Figure 1 Protocol.
Rabbit Anti-Mouse IgG, Fcγ fragment specific (315‑005‑008) was mixed with ChromPure™ Mouse Fc (015‑000‑008) to simulate immunoprecipitation (IP).
Three identical gels were run, lanes loaded with denatured and reduced:
Lane 1: 2 μg Rabbit Anti-Mouse Fc + 0.1 μg Mouse Fc
Lane 2: 5 μg Rabbit Anti-Mouse Fc + 0.1 μg Mouse Fc
Lane 3: 10 μg Rabbit Anti-Mouse Fc + 0.1 μg Mouse Fc
Lane 4: 20 μg Rabbit Anti-Mouse Fc + 0.1 μg Mouse Fc
After SDS-PAGE and transfer to nitrocellulose, blots were blocked with BSA (10% w/v). Subsequent incubations are shown below. After incubation with secondary antibody, blots were developed with ECL substrate.

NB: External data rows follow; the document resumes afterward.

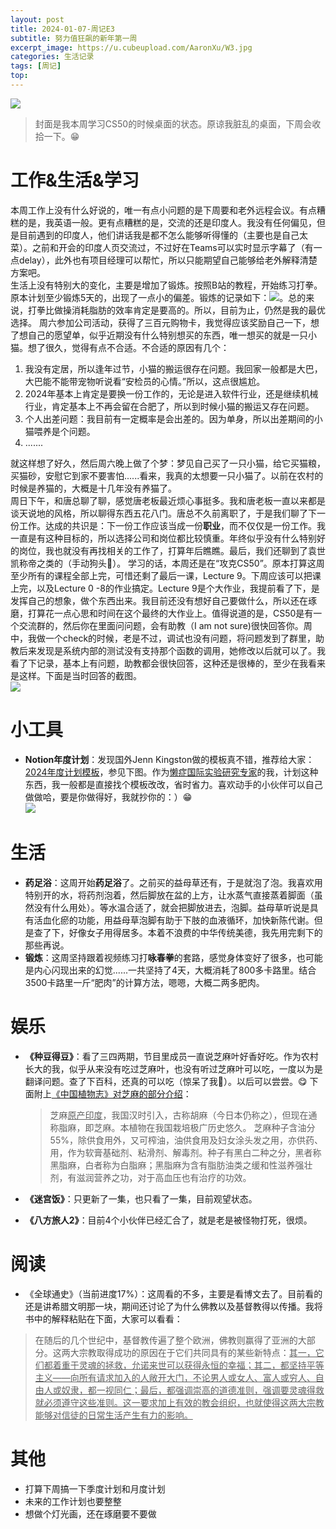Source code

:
 ```yaml
---
layout: post
title: 2024-01-07-周记E3
subtitle: 努力值狂飙的新年第一周
excerpt_image: https://u.cubeupload.com/AaronXu/W3.jpg
categories: 生活记录
tags: [周记]
top: 
---
```


![ ](https://u.cubeupload.com/AaronXu/W3.jpg)
>封面是我本周学习CS50的时候桌面的状态。原谅我脏乱的桌面，下周会收拾一下。😁    



# 工作&生活&学习  
本周工作上没有什么好说的，唯一有点小问题的是下周要和老外远程会议。有点糟糕的是，我英语一般。更有点糟糕的是，交流的还是印度人。我没有任何偏见，但是目前遇到的印度人，他们讲话我是都不怎么能够听得懂的（主要也是自己太菜）。之前和开会的印度人页交流过，不过好在Teams可以实时显示字幕了（有一点delay），此外也有项目经理可以帮忙，所以只能期望自己能够给老外解释清楚方案吧。    
生活上没有特别大的变化，主要是增加了锻炼。按照B站的教程，开始练习打拳。原本计划至少锻炼5天的，出现了一点小的偏差。锻炼的记录如下：![ ](https://u.cubeupload.com/AaronXu/72d452.jpeg)。总的来说，打拳比做操消耗脂肪的效率肯定是要高的。所以，目前为止，仍然是我的最优选择。
周六参加公司活动，获得了三百元购物卡，我觉得应该奖励自己一下，想了想自己的愿望单，似乎近期没有什么特别想买的东西，唯一想买的就是一只小猫。想了很久，觉得有点不合适。不合适的原因有几个：
1. 我没有定居，所以逢年过节，小猫的搬运很存在问题。我回家一般都是大巴，大巴能不能带宠物听说看“安检员的心情。”所以，这点很尴尬。    
2. 2024年基本上肯定是要换一份工作的，无论是进入软件行业，还是继续机械行业，肯定基本上不再会留在合肥了，所以到时候小猫的搬运又存在问题。
3. 个人出差问题：我目前有一定概率是会出差的。因为单身，所以出差期间的小猫喂养是个问题。
4. .......
  
就这样想了好久，然后周六晚上做了个梦：梦见自己买了一只小猫，给它买猫粮，买猫砂，安慰它到家不要害怕......看来，我真的太想要一只小猫了。以前在农村的时候是养猫的，大概是十几年没有养猫了。    
周日下午，和唐总聊了聊，感觉唐老板最近烦心事挺多。我和唐老板一直以来都是谈天说地的风格，所以聊得东西五花八门。唐总不久前离职了，于是我们聊了下一份工作。达成的共识是：下一份工作应该当成一份**职业**，而不仅仅是一份工作。我一直是有这种目标的，所以选择公司和岗位都比较慎重。年终似乎没有什么特别好的岗位，我也就没有再找相关的工作了，打算年后瞧瞧。最后，我们还聊到了袁世凯称帝之类的（手动狗头🐶）。
学习的话，本周还是在“攻克CS50”。原本打算这周至少所有的课程全部上完，可惜还剩了最后一课，Lecture 9。下周应该可以把课上完，以及Lecture 0 -8的作业搞定。Lecture 9是个大作业，我提前看了下，是发挥自己的想象，做个东西出来。我目前还没有想好自己要做什么，所以还在琢磨，打算花一点心思和时间在这个最终的大作业上。值得说道的是，CS50是有一个交流群的，然后你在里面问问题，会有助教（I am not sure)很快回答你。周中，我做一个check的时候，老是不过，调试也没有问题，将问题发到了群里，助教后来发现是系统内部的测试没有支持那个函数的调用，她修改以后就可以了。我看了下记录，基本上有问题，助教都会很快回答，这种还是很棒的，至少在我看来是这样。下面是当时回答的截图。    
![ ](https://u.cubeupload.com/AaronXu/CS502.png)



# 小工具  
- **Notion年度计划**：发现国外Jenn Kingston做的模板真不错，推荐给大家：[2024年度计划模板](https://melted-roadrunner-19b.notion.site/2024-Planner-Template-6a2aba0dc0754184bb823810d9f18b88)，参见下图。作为<u>懒症国际实验研究专家</u>的我，计划这种东西，我一般都是直接找个模板改改，省时省力。喜欢动手的小伙伴可以自己做做哈，要是你做得好，我就抄你的：）😁      
![ ](https://u.cubeupload.com/AaronXu/430712.png)

# 生活  
- **药足浴**：这周开始**药足浴**了。之前买的益母草还有，于是就泡了泡。我喜欢用特别开的水，将药剂泡着，然后脚放在盆的上方，让水蒸气直接蒸着脚面（虽然没有什么用处）。等水温合适了，就会把脚放进去，泡脚。益母草听说是具有活血化瘀的功能，用益母草泡脚有助于下肢的血液循环，加快新陈代谢。但是查了下，好像女子用得居多。本着不浪费的中华传统美德，我先用完剩下的那些再说。
- **锻炼**：这周坚持跟着视频练习打**咏春拳**的套路，感觉身体变好了很多，也可能是内心闪现出来的幻觉......一共坚持了4天，大概消耗了800多卡路里。结合3500卡路里一斤“肥肉”的计算方法，嗯嗯，大概二两多肥肉。

# 娱乐    
- **《种豆得豆》**：看了三四两期，节目里成员一直说芝麻叶好香好吃。作为农村长大的我，似乎从来没有吃过芝麻叶，也没有听过芝麻叶可以吃，一度以为是翻译问题。查了下百科，还真的可以吃（惊呆了我🤔）。以后可以尝尝。😋  下面附上[《中国植物志》对芝麻的部分介绍](https://www.iplant.cn/frps2019/frps?id=%e8%8a%9d%e9%ba%bb)：    
	> 芝麻<u>原产印度</u>，我国汉时引入，古称胡麻（今日本仍称之），但现在通称脂麻，即芝麻。本植物在我国栽培极广历史悠久。
	> 芝麻种子含油分55%，除供食用外，又可榨油，油供食用及妇女涂头发之用，亦供药、用，作为软膏基础剂、粘滑剂、解毒剂。种子有黑白二种之分，黑者称黑脂麻，白者称为白脂麻；黑脂麻为含有脂肪油类之缓和性滋养强壮剂，有滋润营养之功，对于高血压也有治疗的功效。    
	
- **《迷宫饭》**：只更新了一集，也只看了一集，目前观望状态。
- **《八方旅人2》**：目前4个小伙伴已经汇合了，就是老是被怪物打死，很烦。


# 阅读
- 《全球通史》（当前进度17%）：这周看的不多，主要是看博文去了。目前看的还是讲希腊文明那一块，期间还讨论了为什么佛教以及基督教得以传播。我将书中的解释粘贴在下面，大家可以看看：    
>在随后的几个世纪中，基督教传遍了整个欧洲，佛教则赢得了亚洲的大部分。这两大宗教取得成功的原因在于它们共同具有的某些新特点：<u>其一，它们都着重于灵魂的拯救，允诺来世可以获得永恒的幸福；其二，都坚持平等主义——向所有请求加入的人敞开大门，不论男人或女人、富人或穷人、自由人或奴隶，都一视同仁；最后，都强调崇高的道德准则，强调要灵魂得救就必须遵守这些准则。这一要求加上有效的教会组织，也就使得这两大宗教能够对信徒的日常生活产生有力的影响。</u>


# 其他
- 打算下周搞一下季度计划和月度计划
- 未来的工作计划也要整整
- 想做个灯光画，还在琢磨要不要做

Blots were imaged simultaneously, with auto exposure time based on bright bands.
A: No FabuLight block
No primary antibody
Secondary antibody: HRP Goat Anti-Rabbit IgG, Fc (111‑035‑008), 1:200K
Secondary antibody detects IP antibody heavy chain (HC) at 50 kDa, and degraded HC at 25 kDa.

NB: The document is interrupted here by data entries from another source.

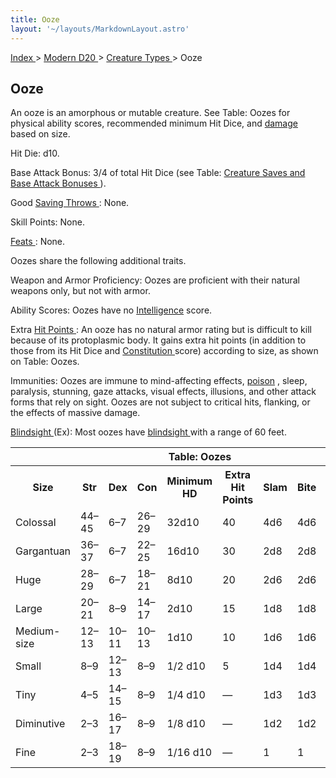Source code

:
 ```yaml
---
title: Ooze
layout: '~/layouts/MarkdownLayout.astro'
---
```


[ Index ](/) > [ Modern D20 ](/modern.d20.srd) > [ Creature Types ](/modern.d20.srd/creature.types) > Ooze

##  Ooze

An ooze is an amorphous or mutable creature. See Table: Oozes for physical
ability scores, recommended minimum Hit Dice, and [ damage](/modern.d20.srd/combat/damage) based on size.

Hit Die: d10.

Base Attack Bonus: 3/4 of total Hit Dice (see Table: [ Creature Saves and Base Attack Bonuses ](/modern.d20.srd/creature.types) ).

Good [ Saving Throws ](/modern.d20.srd/basics/saving.throws) : None.

Skill Points: None.

[ Feats ](/modern.d20.srd/feats) : None.

Oozes share the following additional traits.

Weapon and Armor Proficiency: Oozes are proficient with their natural weapons
only, but not with armor.

Ability Scores: Oozes have no [ Intelligence](/modern.d20.srd/basics/ability.scores) score.

Extra [ Hit Points ](/modern.d20.srd/combat/hit.points) : An ooze has no
natural armor rating but is difficult to kill because of its protoplasmic
body. It gains extra hit points (in addition to those from its Hit Dice and [Constitution ](/modern.d20.srd/basics/ability.scores) score) according to
size, as shown on Table: Oozes.

Immunities: Oozes are immune to mind-affecting effects, [ poison](/modern.d20.srd/environment.hazards/poison) , sleep, paralysis, stunning,
gaze attacks, visual effects, illusions, and other attack forms that rely on
sight. Oozes are not subject to critical hits, flanking, or the effects of
massive damage.

[ Blindsight ](/modern.d20.srd/special.abilities/blindsight) (Ex): Most oozes
have [ blindsight ](/modern.d20.srd/special.abilities/blindsight) with a range
of 60 feet.


<table> <th colspan="10"> Table: Oozes </th> <tr> <th> Size </th> <th> Str </th> <th> Dex </th> <th> Con </th> <th> Minimum HD </th> <th> Extra Hit Points </th> <th> Slam </th> <th> Bite </th> <th> Claw </th> <th> Gore </th> </tr> <tr> <td> Colossal </td> <td> 44–45 </td> <td> 6–7 </td> <td> 26–29 </td> <td> 32d10 </td> <td> 40 </td> <td> 4d6 </td> <td> 4d6 </td> <td> 2d8 </td> <td> 2d6 </td> </tr> <tr class="shaded"> <td> Gargantuan </td> <td> 36–37 </td> <td> 6–7 </td> <td> 22–25 </td> <td> 16d10 </td> <td> 30 </td> <td> 2d8 </td> <td> 2d8 </td> <td> 2d6 </td> <td> 1d8 </td> </tr> <tr> <td> Huge </td> <td> 28–29 </td> <td> 6–7 </td> <td> 18–21 </td> <td> 8d10 </td> <td> 20 </td> <td> 2d6 </td> <td> 2d6 </td> <td> 2d4 </td> <td> 1d6 </td> </tr> <tr class="shaded"> <td> Large </td> <td> 20–21 </td> <td> 8–9 </td> <td> 14–17 </td> <td> 2d10 </td> <td> 15 </td> <td> 1d8 </td> <td> 1d8 </td> <td> 1d6 </td> <td> 1d4 </td> </tr> <tr> <td> Medium-size </td> <td> 12–13 </td> <td> 10–11 </td> <td> 10–13 </td> <td> 1d10 </td> <td> 10 </td> <td> 1d6 </td> <td> 1d6 </td> <td> 1d4 </td> <td> 1d3 </td> </tr> <tr class="shaded"> <td> Small </td> <td> 8–9 </td> <td> 12–13 </td> <td> 8–9 </td> <td> 1/2 d10 </td> <td> 5 </td> <td> 1d4 </td> <td> 1d4 </td> <td> 1d3 </td> <td> 1d2 </td> </tr> <tr> <td> Tiny </td> <td> 4–5 </td> <td> 14–15 </td> <td> 8–9 </td> <td> 1/4 d10 </td> <td> — </td> <td> 1d3 </td> <td> 1d3 </td> <td> 1d2 </td> <td> 1 </td> </tr> <tr class="shaded"> <td> Diminutive </td> <td> 2–3 </td> <td> 16–17 </td> <td> 8–9 </td> <td> 1/8 d10 </td> <td> — </td> <td> 1d2 </td> <td> 1d2 </td> <td> 1 </td> <td> — </td> </tr> <tr> <td> Fine </td> <td> 2–3 </td> <td> 18–19 </td> <td> 8–9 </td> <td> 1/16 d10 </td> <td> — </td> <td> 1 </td> <td> 1 </td> <td> — </td> <td> — </td> </tr> </table>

B: FabuLight block: Fab Goat Anti-Rabbit IgG, Fc (111‑007‑008), 200 μg/ml
No primary antibody
Secondary antibody: HRP Goat Anti-Rabbit IgG, Fc (111‑035‑008), 1:200K
Signal from IP antibody HC is greatly reduced. At lower loading amounts (2, 5 and 10 μg), the degraded HC at 25 kDa is not detectable.

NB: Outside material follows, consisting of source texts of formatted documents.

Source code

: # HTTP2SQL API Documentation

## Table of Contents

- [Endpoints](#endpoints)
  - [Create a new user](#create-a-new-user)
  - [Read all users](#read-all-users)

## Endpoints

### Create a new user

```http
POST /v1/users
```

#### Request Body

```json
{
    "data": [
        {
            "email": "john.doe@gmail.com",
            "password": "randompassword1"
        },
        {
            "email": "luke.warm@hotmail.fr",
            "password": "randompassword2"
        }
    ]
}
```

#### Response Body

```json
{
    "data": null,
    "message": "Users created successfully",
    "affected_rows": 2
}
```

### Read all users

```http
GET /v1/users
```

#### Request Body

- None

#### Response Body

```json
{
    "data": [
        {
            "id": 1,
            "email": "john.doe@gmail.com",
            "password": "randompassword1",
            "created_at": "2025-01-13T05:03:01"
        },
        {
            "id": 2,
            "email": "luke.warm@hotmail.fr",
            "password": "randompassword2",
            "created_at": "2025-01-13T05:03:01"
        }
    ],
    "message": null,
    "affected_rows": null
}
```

C: FabuLight block: Fab Goat Anti-Rabbit IgG, Fc (111‑007‑008), 200 μg/ml
Primary antibody: Rabbit Anti-Mouse IgG, Fcγ (min X Hu Sr Prot) (315‑035‑046), 1 μg/m
Secondary antibody: HRP Goat Anti-Rabbit IgG, Fc (111‑035‑008), 1:200K
Secondary antibody detects the primary antibody, revealing protein of interest at 25 kDa
Note that the protein of interest shows the sharpest band when amount of IP antibody is low.
Fab fragment Anti-Fc specific antibodies are found in the FabuLight tables. To block signal from a mouse IP antibody, use the Fab fragment corresponding to the subclass of the IP antibody.